L'échographie peut être un indice supplémentaire dans la décision de poursuivre les efforts de réanimation chez les patients atteints de CA avec PEA et aucune preuve de cause réversible sur le terrain. Cela peut également être l’outil décisif pour décider de transporter ces patients à l’hôpital pour un diagnostic de second niveau et des soins avancés.

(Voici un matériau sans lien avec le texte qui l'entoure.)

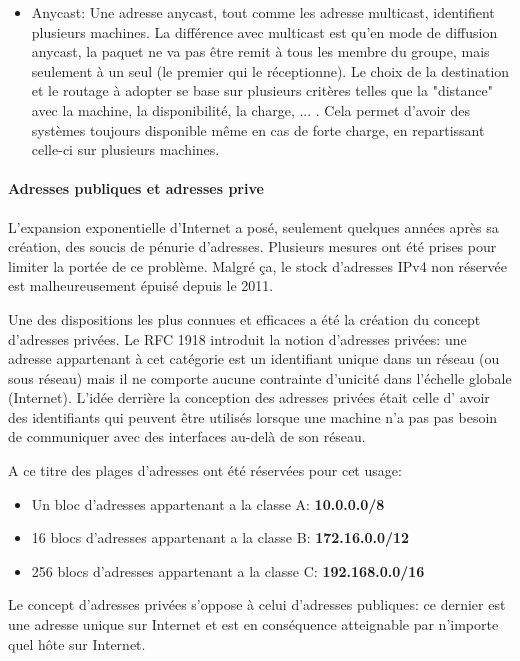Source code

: \begin{itemize}
\item Anycast: Une adresse anycast, tout comme les adresse multicast, identifient plusieurs machines. La différence avec multicast
est qu'en mode de diffusion anycast, la paquet ne va pas être remit à tous les membre du groupe, mais seulement à un seul (le premier qui le réceptionne).
Le choix de la destination et le routage à adopter se base sur plusieurs critères telles que la "distance" avec la machine, la disponibilité,
la charge, ... . Cela permet d'avoir des systèmes toujours disponible même en cas de forte charge, en repartissant celle-ci sur
plusieurs machines.
\end{itemize}



\paragraph{Adresses publiques et adresses prive}
L'expansion exponentielle d'Internet a posé, seulement quelques années après sa création, des
soucis de pénurie d'adresses. Plusieurs mesures ont été prises pour limiter la
portée de ce problème. Malgré ça, le stock d'adresses IPv4 non réservée
est malheureusement épuisé depuis le 2011.

Une des dispositions les plus connues et efficaces a été la création du concept
d'adresses privées. Le RFC 1918 introduit la notion d'adresses privées: une adresse
appartenant à cet catégorie est un identifiant unique dans un réseau (ou sous
réseau) mais il ne comporte aucune contrainte d'unicité dans l'échelle globale
(Internet). L'idée derrière la conception des adresses privées était celle d'
avoir des identifiants qui peuvent être utilisés lorsque une machine n'a pas
pas besoin de communiquer avec des interfaces au-delà de son réseau.

A ce titre des plages d'adresses ont été réservées pour cet usage:

\begin{itemize}
\item Un bloc d'adresses appartenant a la classe A: \textbf{10.0.0.0/8}
\item 16 blocs d'adresses appartenant a la classe B: \textbf{172.16.0.0/12}
\item 256 blocs d'adresses appartenant a la classe C: \textbf{192.168.0.0/16}
\end{itemize}

\smallbreak
Le concept d'adresses privées s'oppose à celui d'adresses publiques: ce dernier est 
une adresse unique sur Internet et est en conséquence atteignable par n'importe
quel hôte sur Internet.

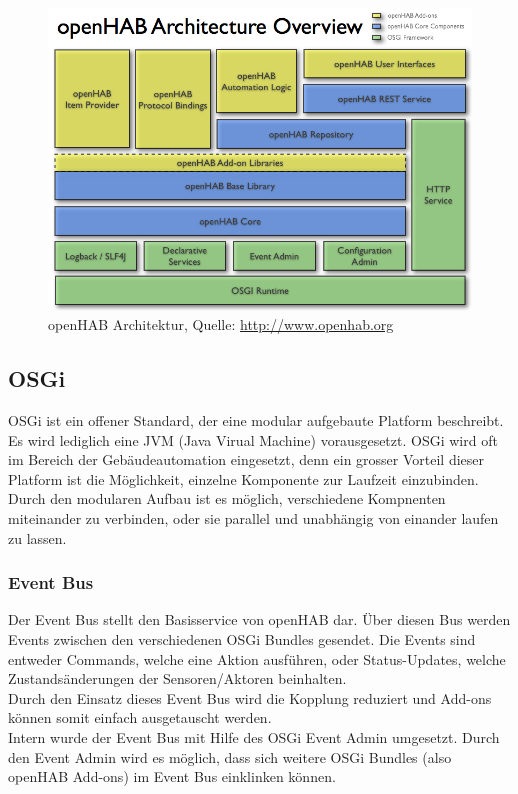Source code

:\begin{figure}[H]
	\centering
		\includegraphics[scale=0.45]{report/img/openHAB_architecture}
	\caption{openHAB Architektur, Quelle: \url{http://www.openhab.org}}
	\label{fig:ohArch}
\end{figure}

\subsection{OSGi}
OSGi ist ein offener Standard, der eine modular aufgebaute Platform beschreibt. Es wird lediglich eine JVM (Java Virual Machine) vorausgesetzt. OSGi wird oft im Bereich der Gebäudeautomation eingesetzt, denn ein grosser Vorteil dieser Platform ist die Möglichkeit, einzelne Komponente zur Laufzeit einzubinden. Durch den modularen Aufbau ist es möglich, verschiedene Kompnenten miteinander zu verbinden, oder sie parallel und unabhängig von einander laufen zu lassen.

\subsubsection{Event Bus}
Der Event Bus stellt den Basisservice von openHAB dar. Über diesen Bus werden Events zwischen den verschiedenen OSGi Bundles gesendet. Die Events sind entweder Commands, welche eine Aktion ausführen, oder Status-Updates, welche Zustandsänderungen der Sensoren/Aktoren beinhalten. \\
Durch den Einsatz dieses Event Bus wird die Kopplung reduziert und Add-ons können somit einfach ausgetauscht werden. \\
Intern wurde der Event Bus mit Hilfe des OSGi Event Admin umgesetzt. Durch den Event Admin wird es möglich, dass sich weitere OSGi Bundles (also openHAB Add-ons) im Event Bus einklinken können.

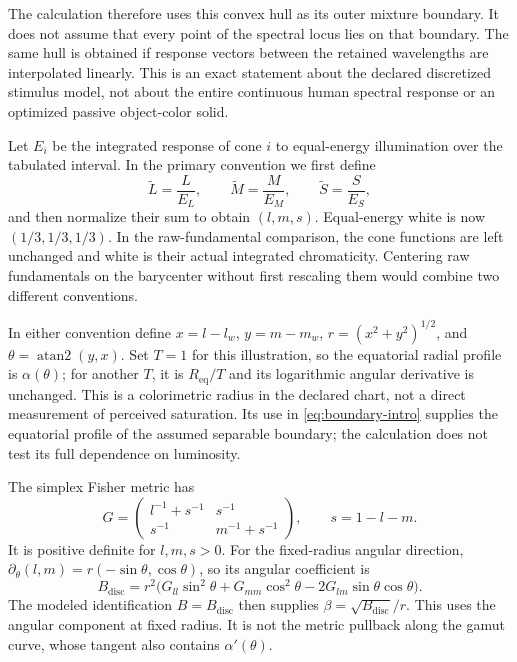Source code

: \documentclass[9pt,twocolumn,twoside]{opticajnl}
\theoremstyle{plain}
\begin{document}
The calculation therefore uses this convex hull as its outer mixture boundary. It does not assume that every point of the spectral locus lies on that boundary. The same hull is obtained if response vectors between the retained wavelengths are interpolated linearly. This is an exact statement about the declared discretized stimulus model, not about the entire continuous human spectral response or an optimized passive object-color solid.

Let $E_i$ be the integrated response of cone $i$ to equal-energy illumination over the tabulated interval. In the primary convention we first define
\begin{equation}
 \widetilde L=\frac{L}{E_L},\qquad
 \widetilde M=\frac{M}{E_M},\qquad
 \widetilde S=\frac{S}{E_S},
 \label{eq:white-balance}
\end{equation}
and then normalize their sum to obtain $(l,m,s)$. Equal-energy white is now $(1/3,1/3,1/3)$. In the raw-fundamental comparison, the cone functions are left unchanged and white is their actual integrated chromaticity. Centering raw fundamentals on the barycenter without first rescaling them would combine two different conventions.

In either convention define $x=l-l_w$, $y=m-m_w$, $r=(x^2+y^2)^{1/2}$, and $\theta=\operatorname{atan2}(y,x)$. Set $T=1$ for this illustration, so the equatorial radial profile is $\alpha(\theta)$; for another $T$, it is $R_{\mathrm{eq}}/T$ and its logarithmic angular derivative is unchanged. This is a colorimetric radius in the declared chart, not a direct measurement of perceived saturation. Its use in \eqref{eq:boundary-intro} supplies the equatorial profile of the assumed separable boundary; the calculation does not test its full dependence on luminosity.

The simplex Fisher metric \cite{Rao1945,Amari2016} has
\begin{equation}
 G=\begin{pmatrix}l^{-1}+s^{-1}&s^{-1}\\s^{-1}&m^{-1}+s^{-1}\end{pmatrix},
 \qquad s=1-l-m.
 \label{eq:fisher}
\end{equation}
It is positive definite for $l,m,s>0$. For the fixed-radius angular direction, $\partial_\theta(l,m)=r(-\sin\theta,\cos\theta)$, so its angular coefficient is
\begin{equation}
 B_{\mathrm{disc}}=r^2\bigl(G_{ll}\sin^2\theta+G_{mm}\cos^2\theta
                    -2G_{lm}\sin\theta\cos\theta\bigr).
 \label{eq:angular-fisher}
\end{equation}
The modeled identification $B=B_{\mathrm{disc}}$ then supplies $\beta=\sqrt{B_{\mathrm{disc}}}/r$. This uses the angular component at fixed radius. It is not the metric pullback along the gamut curve, whose tangent also contains $\alpha'(\theta)$.
\end{document}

Cas 3 °: Cette fois, le protagoniste est un piéton de 24, qui a été heurté par une moto en traversant la route. Les premiers intervenants l'ont trouvé inconscient. A notre arrivée, le patient était allongé sur le planche vertébrale porté un collier cervical les yeux fermés, mais réactif lorsqu'il est appelé et capable de faire des commandes simples. Il a subi un grave traumatisme facial avec avulsion de plusieurs frontales les dents et une profonde tique totale recouvrant la lèvre supérieure avec beaucoup de sang dans la bouche et la première partie des voies respiratoires. Sa respiration était laborieuse et bruyante. Cependant, le patient était capable de maintenir un bœuf saturé de 93% dans l'air de la pièce (celui-ci s'améliorait facilement à 98% avec des litres d'oxygène 2 administrés via un simple masque O2). L'impulsion radiale était présente à un taux de 90 / min et la pression artérielle était de 100 par rapport à 70. Le reste de l'examen externe a mis en évidence une blessure profonde à la partie interne du mollet avec une exposition du plan musculaire et une hémorragie bien contrôlée avec une compression manuelle externe.

Nous avons prévu (avec peu de succès en raison du saignement imparable) de dégager les voies respiratoires du sang et des sécrétions, mais la respiration était toujours difficile et bruyante même si le bœuf était assis sur un masque 98% sur un masque non recycleur O2 satisfaisant. Entre temps, deux accès veineux de grand diamètre ont été mis en place et certains fluides continuent. L’examen EFAST n’a révélé aucun signe de pneumo, mais présence de sang dans le quadrant supérieur droit et gauche de l’abdomen. Nous n'avons pas insisté davantage sur le contrôle des voies respiratoires car à ce stade, le contrôle des saignements abdominaux était devenu la première priorité. Après un transport rapide dans l'urgence, le scanner corporel total (il était toujours compensé par l'hémodynamique) confirmait la présence d'un saignement interne et le patient passait directement à la salle d'opération.

Souvent, le suspect d’une hémorragie interne n’est pas clair si l’on prend en compte les signes cliniques, en particulier lorsque nous devons faire face à de jeunes patients dont la fourchette de compensation est large. POCUS peut nous donner la chance de voir la présence de sang dans l'abdomen et de donner la priorité à notre voie clinique en réfléchissant à ces résultats.

#1

Effectuer une chirurgie thoracique avant d'intuber un patient traumatisé à la poitrine, même stable, prévient d'éventuels désordres hémodynamiques (avant, intra et post) d'intubation.

#2

Les patients traumatisés préhospitaliers ayant une activité électrique organisée et un bon EtCO2 peuvent avoir une activité cardiaque même en l'absence de pouls carotidien ou fémoral palpable. Ils méritent un effort important pour s'attaquer aux causes réversibles et un transport rapide vers un centre de traumatologie pour des soins hospitaliers avancés.

#3

La présence de saignements internes (révélés par les États-Unis) peut faire basculer les priorités cliniques et permettre une accélération du processus vers la salle d'opération. Ce chemin vertueux peut partir de l'environnement préhospitalier.